◆ DIRECTIONS:
Using the listing below, output only the lines from the one that contains "Please contact me" through the one that contains "Graph Neural Networks", inclusive, exactly as given and without images.

◆ ◆ ◆ ◆ ◆

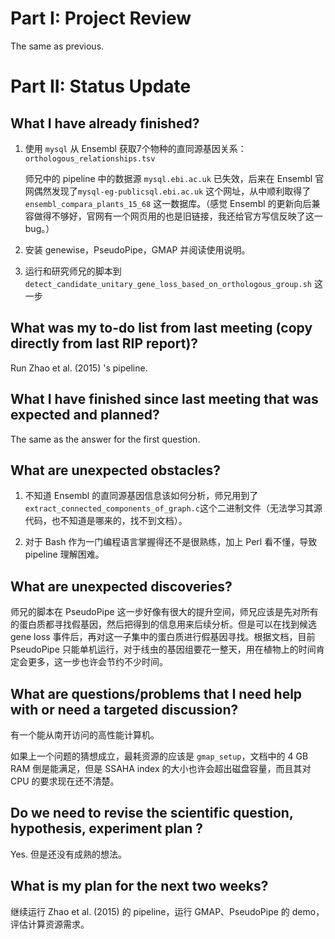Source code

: # Part I: Project Review

The same as previous.






# Part II: Status Update



## What I have already finished?

1. 使用 `mysql` 从 Ensembl 获取7个物种的直同源基因关系：`orthologous_relationships.tsv`

   师兄中的 pipeline 中的数据源 `mysql.ebi.ac.uk` 已失效，后来在 Ensembl 官网偶然发现了`mysql-eg-publicsql.ebi.ac.uk` 这个网址，从中顺利取得了 `ensembl_compara_plants_15_68` 这一数据库。（感觉 Ensembl 的更新向后兼容做得不够好，官网有一个网页用的也是旧链接，我还给官方写信反映了这一 bug。）

2. 安装 genewise，PseudoPipe，GMAP 并阅读使用说明。

3. 运行和研究师兄的脚本到 `detect_candidate_unitary_gene_loss_based_on_orthologous_group.sh` 这一步



## What was my to-do list from last meeting (copy directly from last RIP report)?

Run Zhao et al. (2015) 's pipeline.



## What I have finished since last meeting that was expected and planned?

The same as the answer for the first question.



## What are unexpected obstacles?

1. 不知道 Ensembl 的直同源基因信息该如何分析，师兄用到了 `extract_connected_components_of_graph.c`这个二进制文件（无法学习其源代码，也不知道是哪来的，找不到文档）。

2. 对于 Bash 作为一门编程语言掌握得还不是很熟练，加上 Perl 看不懂，导致 pipeline 理解困难。



## What are unexpected discoveries?

师兄的脚本在 PseudoPipe 这一步好像有很大的提升空间，师兄应该是先对所有的蛋白质都寻找假基因，然后把得到的信息用来后续分析。但是可以在找到候选 gene
loss 事件后，再对这一子集中的蛋白质进行假基因寻找。根据文档，目前 PseudoPipe 只能单机运行，对于线虫的基因组要花一整天，用在植物上的时间肯定会更多，这一步也许会节约不少时间。



## What are questions/problems that I need help with or need a targeted discussion?

有一个能从南开访问的高性能计算机。

如果上一个问题的猜想成立，最耗资源的应该是 `gmap_setup`，文档中的 4 GB RAM 倒是能满足，但是 SSAHA index 的大小也许会超出磁盘容量，而且其对 CPU 的要求现在还不清楚。



## Do we need to revise the scientific question, hypothesis, experiment plan ?

Yes. 但是还没有成熟的想法。



## What is my plan for the next two weeks?

继续运行 Zhao et al. (2015) 的 pipeline，运行 GMAP、PseudoPipe 的 demo，评估计算资源需求。

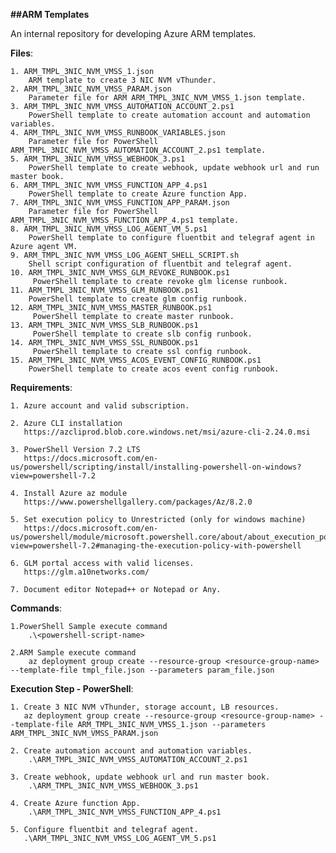 **##ARM Templates**

An internal repository for developing Azure ARM templates.

**Files**:

	1. ARM_TMPL_3NIC_NVM_VMSS_1.json
		ARM template to create 3 NIC NVM vThunder.
	2. ARM_TMPL_3NIC_NVM_VMSS_PARAM.json
		Parameter file for ARM ARM_TMPL_3NIC_NVM_VMSS_1.json template.
	3. ARM_TMPL_3NIC_NVM_VMSS_AUTOMATION_ACCOUNT_2.ps1
		PowerShell template to create automation account and automation variables.
	4. ARM_TMPL_3NIC_NVM_VMSS_RUNBOOK_VARIABLES.json
		Parameter file for PowerShell ARM_TMPL_3NIC_NVM_VMSS_AUTOMATION_ACCOUNT_2.ps1 template.
	5. ARM_TMPL_3NIC_NVM_VMSS_WEBHOOK_3.ps1
		PowerShell template to create webhook, update webhook url and run master book.
	6. ARM_TMPL_3NIC_NVM_VMSS_FUNCTION_APP_4.ps1
		PowerShell template to create Azure function App.
	7. ARM_TMPL_3NIC_NVM_VMSS_FUNCTION_APP_PARAM.json
		Parameter file for PowerShell ARM_TMPL_3NIC_NVM_VMSS_FUNCTION_APP_4.ps1 template.
	8. ARM_TMPL_3NIC_NVM_VMSS_LOG_AGENT_VM_5.ps1
		PowerShell template to configure fluentbit and telegraf agent in Azure agent VM.
	9. ARM_TMPL_3NIC_NVM_VMSS_LOG_AGENT_SHELL_SCRIPT.sh
		Shell script configuration of fluentbit and telegraf agent. 
	10. ARM_TMPL_3NIC_NVM_VMSS_GLM_REVOKE_RUNBOOK.ps1
		 PowerShell template to create revoke glm license runbook.
	11. ARM_TMPL_3NIC_NVM_VMSS_GLM_RUNBOOK.ps1
		PowerShell template to create glm config runbook.
	12. ARM_TMPL_3NIC_NVM_VMSS_MASTER_RUNBOOK.ps1
		 PowerShell template to create master runbook.
	13. ARM_TMPL_3NIC_NVM_VMSS_SLB_RUNBOOK.ps1
		 PowerShell template to create slb config runbook.
	14. ARM_TMPL_3NIC_NVM_VMSS_SSL_RUNBOOK.ps1
		 PowerShell template to create ssl config runbook.
	15. ARM_TMPL_3NIC_NVM_VMSS_ACOS_EVENT_CONFIG_RUNBOOK.ps1
		PowerShell template to create acos event config runbook.

**Requirements**:

	1. Azure account and valid subscription.

	2. Azure CLI installation
	   https://azcliprod.blob.core.windows.net/msi/azure-cli-2.24.0.msi
	   
	3. PowerShell Version 7.2 LTS
	   https://docs.microsoft.com/en-us/powershell/scripting/install/installing-powershell-on-windows?view=powershell-7.2
	   
	4. Install Azure az module
	   https://www.powershellgallery.com/packages/Az/8.2.0
	   
	5. Set execution policy to Unrestricted (only for windows machine)
	   https://docs.microsoft.com/en-us/powershell/module/microsoft.powershell.core/about/about_execution_policies?view=powershell-7.2#managing-the-execution-policy-with-powershell

	6. GLM portal access with valid licenses.
	   https://glm.a10networks.com/
	   
	7. Document editor Notepad++ or Notepad or Any.
    
**Commands**:
 
	1.PowerShell Sample execute command
		.\<powershell-script-name>

	2.ARM Sample execute command
		az deployment group create --resource-group <resource-group-name> --template-file tmpl_file.json --parameters param_file.json

**Execution Step - PowerShell**:

	1. Create 3 NIC NVM vThunder, storage account, LB resources.
	   az deployment group create --resource-group <resource-group-name> --template-file ARM_TMPL_3NIC_NVM_VMSS_1.json --parameters ARM_TMPL_3NIC_NVM_VMSS_PARAM.json
	
	2. Create automation account and automation variables.
		.\ARM_TMPL_3NIC_NVM_VMSS_AUTOMATION_ACCOUNT_2.ps1
	
	3. Create webhook, update webhook url and run master book.
		.\ARM_TMPL_3NIC_NVM_VMSS_WEBHOOK_3.ps1
	
	4. Create Azure function App.
		.\ARM_TMPL_3NIC_NVM_VMSS_FUNCTION_APP_4.ps1
	
	5. Configure fluentbit and telegraf agent.
	   .\ARM_TMPL_3NIC_NVM_VMSS_LOG_AGENT_VM_5.ps1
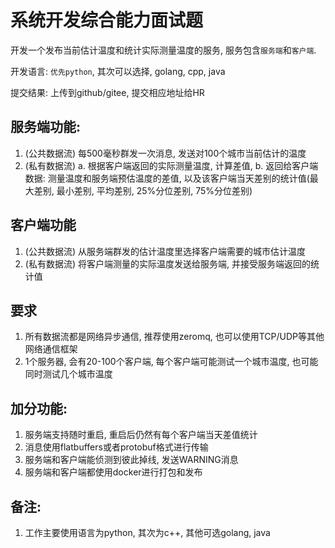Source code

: # 系统开发综合能力面试题

开发一个发布当前估计温度和统计实际测量温度的服务, 服务包含`服务端`和`客户端`.

开发语言: `优先python`, 其次可以选择, golang, cpp, java

提交结果: 上传到github/gitee, 提交相应地址给HR

## 服务端功能:
1. (公共数据流) 每500毫秒群发一次消息, 发送对100个城市当前估计的温度
2. (私有数据流) 
	a. 根据客户端返回的实际测量温度, 计算差值, 
	b. 返回给客户端数据: 测量温度和服务端预估温度的差值, 以及该客户端当天差别的统计值(最大差别, 最小差别, 平均差别, 25%分位差别, 75%分位差别) 

## 客户端功能
1. (公共数据流) 从服务端群发的估计温度里选择客户端需要的城市估计温度
2. (私有数据流) 将客户端测量的实际温度发送给服务端, 并接受服务端返回的统计值

## 要求
1. 所有数据流都是网络异步通信, 推荐使用zeromq, 也可以使用TCP/UDP等其他网络通信框架
2. 1个服务器, 会有20-100个客户端, 每个客户端可能测试一个城市温度, 也可能同时测试几个城市温度

## 加分功能: 
1. 服务端支持随时重启, 重启后仍然有每个客户端当天差值统计
2. 消息使用flatbuffers或者protobuf格式进行传输
3. 服务端和客户端能侦测到彼此掉线, 发送WARNING消息
3. 服务端和客户端都使用docker进行打包和发布

## 备注:
1. 工作主要使用语言为python, 其次为c++, 其他可选golang, java
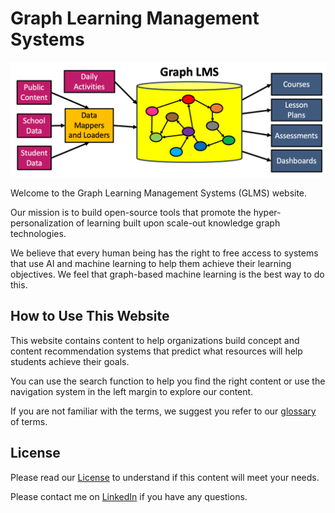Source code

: # Graph Learning Management Systems

![](./img/banner.png)

Welcome to the Graph Learning Management Systems (GLMS) website.

Our mission is to build open-source tools that promote the
hyper-personalization of learning built upon scale-out knowledge
graph technologies.

We believe that every human being has the right to free access to
systems that use AI and machine learning to help them achieve their
learning objectives.  We feel that graph-based machine learning is
the best way to do this.  

## How to Use This Website

This website contains content to help organizations build
concept and content recommendation systems that predict
what resources will help students achieve their goals.

You can use the search function to help you find the right
content or use the navigation system in the left margin
to explore our content.

If you are not familiar with the terms, we suggest you refer to
our [glossary](./glossary.md) of terms.

## License

Please read our [License](./license.md) to understand if this
content will meet your needs.

Please contact me on [LinkedIn](https://www.linkedin.com/in/danmccreary/)
if you have any questions.

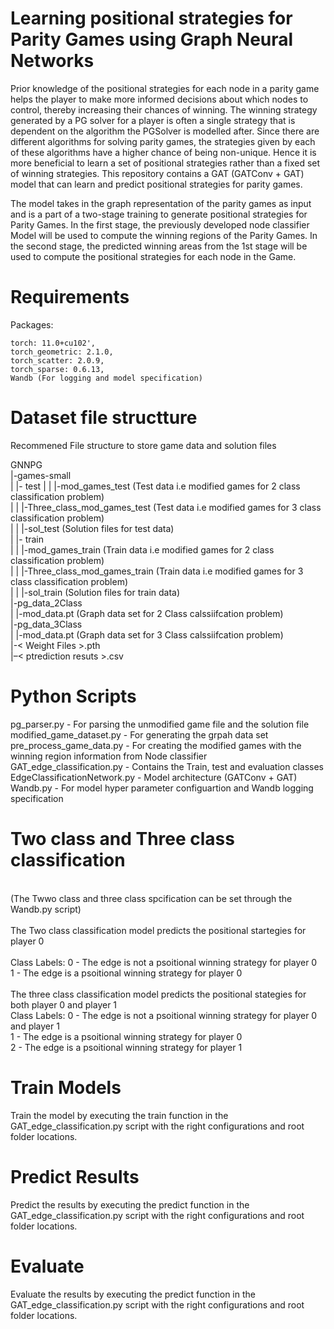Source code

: # Learning positional strategies for Parity Games using Graph Neural Networks

Prior knowledge of the positional strategies for each node in a parity game helps the player to make more informed decisions about which nodes to control, thereby increasing their chances of winning. The winning strategy generated by a PG solver for a player is often a single strategy that is dependent on the algorithm the PGSolver is modelled after. Since there are different algorithms for solving parity games, the strategies given by each of these algorithms have a higher chance of being non-unique. Hence it is more beneficial to learn a set of positional strategies rather than a fixed set of winning strategies. This repository contains a GAT (GATConv + GAT) model that can learn and predict positional strategies for parity games. 

The model takes in the graph representation of the parity games as input and is a part of a two-stage training to generate positional strategies for Parity Games. In the first stage, the previously developed node classifier Model will be used to compute the winning regions of the Parity Games. In the second stage, the predicted winning areas from the 1st stage will be used to compute the positional strategies for each node in the Game. 

# Requirements 
  Packages: <br>
  
    torch: 11.0+cu102', 
    torch_geometric: 2.1.0, 
    torch_scatter: 2.0.9, 
    torch_sparse: 0.6.13, 
    Wandb (For logging and model specification)
    
# Dataset file structture
  
  Recommened File structure to store game data and solution files <br>
  
  GNNPG <br>
  |-games-small <br>
  | |- test
  | | |-mod_games_test              (Test data i.e modified games for 2 class classification problem) <br>
  | | |-Three_class_mod_games_test  (Test data i.e modified games for 3 class classification problem) <br>
  | | |-sol_test                    (Solution files for test data) <br>
  | |- train <br>
  | | |-mod_games_train             (Train data i.e modified games for 2 class classification problem) <br>
  | | |-Three_class_mod_games_train (Train data i.e modified games for 3 class classification problem) <br>
  | | |-sol_train                   (Solution files for train data) <br>
  |-pg_data_2Class <br>
  | |-mod_data.pt                    (Graph data set for 2 Class calssiifcation problem) <br>
  |-pg_data_3Class <br>
  | |-mod_data.pt                    (Graph data set for 3 Class calssiifcation problem) <br>
  |-&lt; Weight Files &gt;.pth <br>
  |–&lt; ptrediction resuts &gt;.csv <br>

# Python Scripts

pg_parser.py - For parsing the unmodified game file and the solution file <br>
modified_game_dataset.py - For generating the grpah data set <br> 
pre_process_game_data.py - For creating the modified games with the winning region information from Node classifier <br>
GAT_edge_classification.py - Contains the Train, test and evaluation classes <br> 
EdgeClassificationNetwork.py - Model architecture (GATConv + GAT) <br>
Wandb.py - For model hyper parameter configuartion and Wandb logging specification <br>
  
# Two class and Three class classification 
  <br>
(The Twwo class and three class spcification can be set through the Wandb.py script)  <br>
  <br>
The Two class classification model predicts the positional startegies for player 0 <br>
  <br>
    Class Labels: 0 - The edge is not a psoitional winning strategy for player 0 <br>
                  1 - The edge is a psoitional winning strategy for player 0 <br>
  <br>
The three class classification model predicts the positional stategies for both player 0 and player 1 <br>
    Class Labels: 0 - The edge is not a psoitional winning strategy for player 0 and player 1 <br>
                  1 - The edge is a psoitional winning strategy for player 0 <br>
                  2 - The edge is a psoitional winning strategy for player 1 <br>
 
   
# Train Models

  Train the model by executing the train function in the GAT_edge_classification.py script with the right configurations and root folder locations.
  
# Predict Results
  Predict the results by executing the predict function in the GAT_edge_classification.py script with the right configurations and root folder locations.
  
# Evaluate 
  
  Evaluate the results by executing the predict function in the GAT_edge_classification.py script with the right configurations and root folder locations.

◆ ◆ ◆ ◆ ◆

◆ ANSWER FOR THIS EXERCISE:
Please contact me on [LinkedIn](https://www.linkedin.com/in/danmccreary/)
if you have any questions.

Source code

: # Learning positional strategies for Parity Games using Graph Neural Networks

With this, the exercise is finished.